Records provided Start Marker
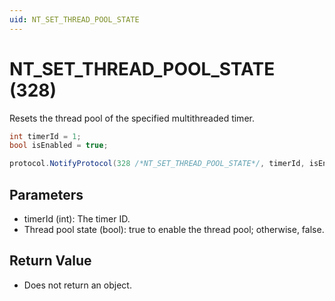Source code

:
 ```yaml
---
uid: NT_SET_THREAD_POOL_STATE
---
```


# NT_SET_THREAD_POOL_STATE (328)

Resets the thread pool of the specified multithreaded timer.

```csharp
int timerId = 1;
bool isEnabled = true;

protocol.NotifyProtocol(328 /*NT_SET_THREAD_POOL_STATE*/, timerId, isEnabled);
```

## Parameters

- timerId (int): The timer ID.
- Thread pool state (bool): true to enable the thread pool; otherwise, false.

## Return Value

- Does not return an object.
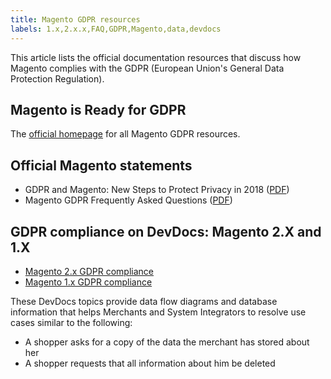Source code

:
 ```yaml
---
title: Magento GDPR resources
labels: 1.x,2.x.x,FAQ,GDPR,Magento,data,devdocs
---
```


This article lists the official documentation resources that discuss how Magento complies with the GDPR (European Union's General Data Protection Regulation). 

## Magento is Ready for GDPR

The [official homepage](https://magento.com/gdpr) for all Magento GDPR resources.

## Official Magento statements

* GDPR and Magento: New Steps to Protect Privacy in 2018 ([PDF](https://magento.com/sites/default/files/Magento-GDPR-Overview.pdf))
* Magento GDPR Frequently Asked Questions ([PDF](https://magento.com/sites/default/files/Magento-GDPR-FAQs.pdf))

## GDPR compliance on DevDocs: Magento 2.X and 1.X

* [Magento 2.x GDPR compliance](https://devdocs.magento.com/guides/v2.2/architecture/gdpr/magento-2x.html)
* [Magento 1.x GDPR compliance](https://devdocs.magento.com/guides/v2.2/architecture/gdpr/magento-1x.html)
    
    

These DevDocs topics provide data flow diagrams and database information that helps Merchants and System Integrators to resolve use cases similar to the following:

* A shopper asks for a copy of the data the merchant has stored about her
* A shopper requests that all information about him be deleted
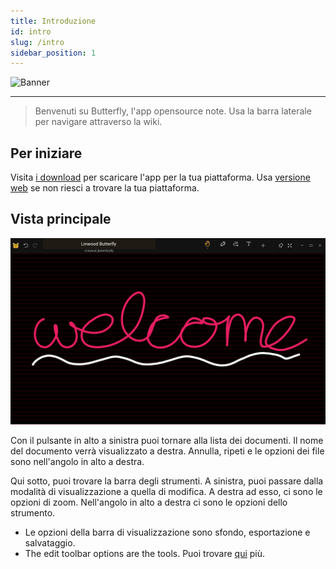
 ```yaml
---
title: Introduzione
id: intro
slug: /intro
sidebar_position: 1
---
```



![Banner](/img/banner.png)

---

> Benvenuti su Butterfly, l'app opensource note. Usa la barra laterale per navigare attraverso la wiki.

## Per iniziare

Visita [i download](/downloads) per scaricare l'app per la tua piattaforma. Usa [versione web](https://butterfly.linwood.dev) se non riesci a trovare la tua piattaforma.

## Vista principale

![Vista principale](main.png)

Con il pulsante in alto a sinistra puoi tornare alla lista dei documenti. Il nome del documento verrà visualizzato a destra. Annulla, ripeti e le opzioni dei file sono nell'angolo in alto a destra.

Qui sotto, puoi trovare la barra degli strumenti. A sinistra, puoi passare dalla modalità di visualizzazione a quella di modifica. A destra ad esso, ci sono le opzioni di zoom. Nell'angolo in alto a destra ci sono le opzioni dello strumento.

- Le opzioni della barra di visualizzazione sono sfondo, esportazione e salvataggio.
- The edit toolbar options are the tools. Puoi trovare [qui](background) più.
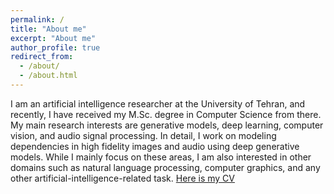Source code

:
 ```yaml
---
permalink: /
title: "About me"
excerpt: "About me"
author_profile: true
redirect_from: 
  - /about/
  - /about.html
---
```

<!-- Global site tag (gtag.js) - Google Analytics -->
<script async src="https://www.googletagmanager.com/gtag/js?id=UA-149714426-1"></script>
<script>
  window.dataLayer = window.dataLayer || [];
  function gtag(){dataLayer.push(arguments);}
  gtag('js', new Date());

  gtag('config', 'UA-149714426-1');
</script>

I am an artificial intelligence researcher at the University of Tehran, and recently, I have received my M.Sc. degree in Computer Science from there. My main research interests are generative models, deep learning, computer vision, and audio signal processing. In detail, I work on modeling dependencies in high fidelity images and audio using deep generative models. While I mainly focus on these areas, I am also interested in other domains such as natural language processing, computer graphics, and any other artificial-intelligence-related task. [Here is my CV](../assets/Hamed_CV.pdf)
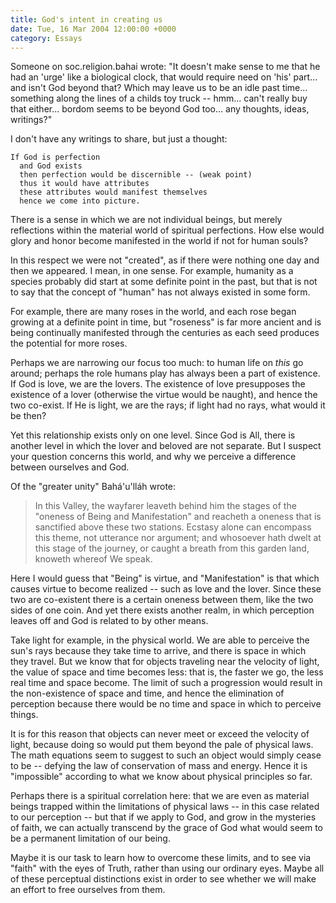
 ```yaml
---
title: God's intent in creating us
date: Tue, 16 Mar 2004 12:00:00 +0000
category: Essays
---
```


Someone on soc.religion.bahai wrote: "It doesn't make sense to me that
he had an 'urge' like a biological clock, that would require need on
'his' part... and isn't God beyond that?  Which may leave us to be an
idle past time... something along the lines of a childs toy truck --
hmm... can't really buy that either... bordom seems to be beyond God
too... any thoughts, ideas, writings?"

I don't have any writings to share, but just a thought:

    If God is perfection  
      and God exists  
      then perfection would be discernible -- (weak point)  
      thus it would have attributes  
      these attributes would manifest themselves  
      hence we come into picture.

There is a sense in which we are not individual beings, but merely
reflections within the material world of spiritual perfections.  How
else would glory and honor become manifested in the world if not for
human souls?

In this respect we were not "created", as if there were nothing one day
and then we appeared.  I mean, in one sense.  For example, humanity as a
species probably did start at some definite point in the past, but that
is not to say that the concept of "human" has not always existed in some
form.

For example, there are many roses in the world, and each rose began
growing at a definite point in time, but "roseness" is far more ancient
and is being continually manifested through the centuries as each seed
produces the potential for more roses.

Perhaps we are narrowing our focus too much: to human life on *this* go
around; perhaps the role humans play has always been a part of
existence.  If God is love, we are the lovers.  The existence of love
presupposes the existence of a lover (otherwise the virtue would be
naught), and hence the two co-exist.  If He is light, we are the rays;
if light had no rays, what would it be then?

Yet this relationship exists only on one level.  Since God is All, there
is another level in which the lover and beloved are not separate.  But I
suspect your question concerns this world, and why we perceive a
difference between ourselves and God.

Of the "greater unity" Bahá'u'lláh wrote:

> In this Valley, the wayfarer leaveth behind him the stages of the
> "oneness of Being and Manifestation" and reacheth a oneness that is
> sanctified above these two stations.  Ecstasy alone can encompass this
> theme, not utterance nor argument; and whosoever hath dwelt at this
> stage of the journey, or caught a breath from this garden land,
> knoweth whereof We speak.

Here I would guess that "Being" is virtue, and "Manifestation" is that
which causes virtue to become realized -- such as love and the lover.
Since these two are co-existent there is a certain oneness between them,
like the two sides of one coin.  And yet there exists another realm, in
which perception leaves off and God is related to by other means.

Take light for example, in the physical world.  We are able to perceive
the sun's rays because they take time to arrive, and there is space in
which they travel.  But we know that for objects traveling near the
velocity of light, the value of space and time becomes less: that is,
the faster we go, the less real time and space become.  The limit of
such a progression would result in the non-existence of space and time,
and hence the elimination of perception because there would be no time
and space in which to perceive things.

It is for this reason that objects can never meet or exceed the velocity
of light, because doing so would put them beyond the pale of physical
laws.  The math equations seem to suggest to such an object would simply
cease to be -- defying the law of conservation of mass and energy.
Hence it is "impossible" according to what we know about physical
principles so far.

Perhaps there is a spiritual correlation here: that we are even as
material beings trapped within the limitations of physical laws -- in
this case related to our perception -- but that if we apply to God, and
grow in the mysteries of faith, we can actually transcend by the grace
of God what would seem to be a permanent limitation of our being.

Maybe it is our task to learn how to overcome these limits, and to see
via "faith" with the eyes of Truth, rather than using our ordinary eyes.
Maybe all of these perceptual distinctions exist in order to see whether
we will make an effort to free ourselves from them.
Records provided End Marker
Exercise description |
Search the records above for "otherwise". Copy each line where it is found.

Exercise result |
- Thread pool state (bool): true to enable the thread pool; otherwise, false.
presupposes the existence of a lover (otherwise the virtue would be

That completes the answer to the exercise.